Jefe Irresistible: Rendida a su Pasión (de Maria Anita) romance Capítulo 703

"Patricio"

Sabía que los hermanos Moreno serían la parte difícil en esta situación con Lisandra, pero no esperaba un escándalo, tampoco quería que se enteraran así. Reuní toda mi calma y actué como un hombre preparado, racional e inteligente.

—¿Podemos conversar como personas civilizadas, Raúl? —Lo encaré, pero seguí abrazado a Lisandra, parecía asustada con la entrada abrupta del hermano.

—¿Personas civilizadas, Patricio? ¡Estabas a punto de profanar a mi hermanita encima de tu escritorio de trabajo!

—¡No seas ridículo, Raúl! ¡No estaba profanando nada! Lisandra y yo estamos saliendo. —Hablé con seguridad y me di cuenta de que Lisandra sonrió un poquito.

—¿Saliendo? ¿Pero qué absurdo es ese? ¡Ella es una niña y ustedes son casi hermanos! —Raúl llegaba a ser cómico, siempre trató a Lisandra como un bebé.

—¡Dios mío, Raúl! La niña aquí tiene veintisiete años, eso son casi treinta, mi amigo. ¡Y para mi alegría, nunca consideré a Lisandra como una hermana! —Respondí tratando de evitar sonreír, pero lo que dijo era tan absurdo que era gracioso.

—Que sea, pero todavía no sabe nada de la vida. ¿Y tú no odiabas a mi hermana? —Por supuesto que tenía que preguntar eso.

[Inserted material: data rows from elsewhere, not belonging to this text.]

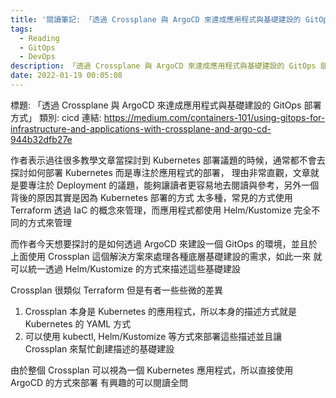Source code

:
 ```yaml
---
title: '閱讀筆記: 「透過 Crossplane 與 ArgoCD 來達成應用程式與基礎建設的 GitOps 部署方式」'
tags:
  - Reading
  - GitOps
  - DevOps
description: 「透過 Crossplane 與 ArgoCD 來達成應用程式與基礎建設的 GitOps 部署方式」
date: 2022-01-19 00:05:08
---
```


標題: 「透過 Crossplane 與 ArgoCD 來達成應用程式與基礎建設的 GitOps 部署方式」
類別: cicd
連結: https://medium.com/containers-101/using-gitops-for-infrastructure-and-applications-with-crossplane-and-argo-cd-944b32dfb27e

作者表示過往很多教學文章當探討到 Kubernetes 部署議題的時候，通常都不會去探討如何部署 Kubernetes 而是專注於應用程式的部署，
理由非常直觀，文章就是要專注於 Deployment 的議題，能夠讓讀者更容易地去閱讀與參考，另外一個背後的原因其實是因為 Kubernetes 部署的方式
太多種，常見的方式使用 Terraform 透過 IaC 的概念來管理，而應用程式都使用 Helm/Kustomize 完全不同的方式來管理

而作者今天想要探討的是如何透過 ArgoCD 來建設一個 GitOps 的環境，並且於上面使用 Crossplan 這個解決方案來處理各種底層基礎建設的需求，如此一來
就可以統一透過 Helm/Kustomize 的方式來描述這些基礎建設

Crossplan 很類似 Terraform 但是有者一些些微的差異
1. Crossplan 本身是 Kubernetes 的應用程式，所以本身的描述方式就是 Kubernetes 的 YAML 方式
2. 可以使用 kubectl, Helm/Kustomize 等方式來部署這些描述並且讓 Crossplan 來幫忙創建描述的基礎建設

由於整個 Crossplan 可以視為一個 Kubernetes 應用程式，所以直接使用 ArgoCD 的方式來部署
有興趣的可以閱讀全問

—Fingía que odiaba a Lisandra, pero nunca la odié. Mira, Raúl, esto es complicado. Entiendo tu sorpresa, pero es difícil de explicar, las cosas pasaron y no me voy a alejar de ella ni me voy a disculpar por salir con tu hermana de veintisiete años. —Esa era la mayor certeza que tenía en el momento.

—Voy a llamar a Flavio, porque seguramente no sabe esto, y ahí quiero ver si no te vas a alejar. Y quita esas manos llenas de dedos de ella. —Raúl se quejó y agarró el celular.

—¡Raúl, no seas ridículo! Flavio está en luna de miel y es solo por eso que no sabe, porque las cosas pasaron después de su boda. —Quería reírme, porque toda la situación era absurda.

—¡Yo diría que fue en su boda! —Lisandra murmuró, pero Raúl escuchó.

—¿Cómo es eso? —Raúl se puso de pie y me encaró indignado—. ¡Te pedí que la cuidaras!

—Y la cuidé. Pero ahí las cosas pasaron y hoy empezamos a salir. Pretendía hablar con ustedes con calma, pero nos agarraste desprevenidos y...

—Y con las manos en la masa, ¡literalmente! Oye, mis ojos se están quemando con la imagen que vi. —Raúl se apretó los ojos con las manos—. No sé si puedo recuperarme de esto.

Lisandra, de repente, empezó a reírse. Se carcajeaba y yo trataba de no acompañarla. Raúl la observó atónito. Salió de mis brazos y caminó hasta el hermano.

—Hermanito, siempre dices que quieres que sea feliz, ¿no? —Se arrodilló frente al hermano que estaba sentado otra vez.

—Sí, hermanita, quiero verte feliz, saliendo con un muchachito de tu edad, de forma pura y casta. —Raúl era ridículo. Me senté en mi silla.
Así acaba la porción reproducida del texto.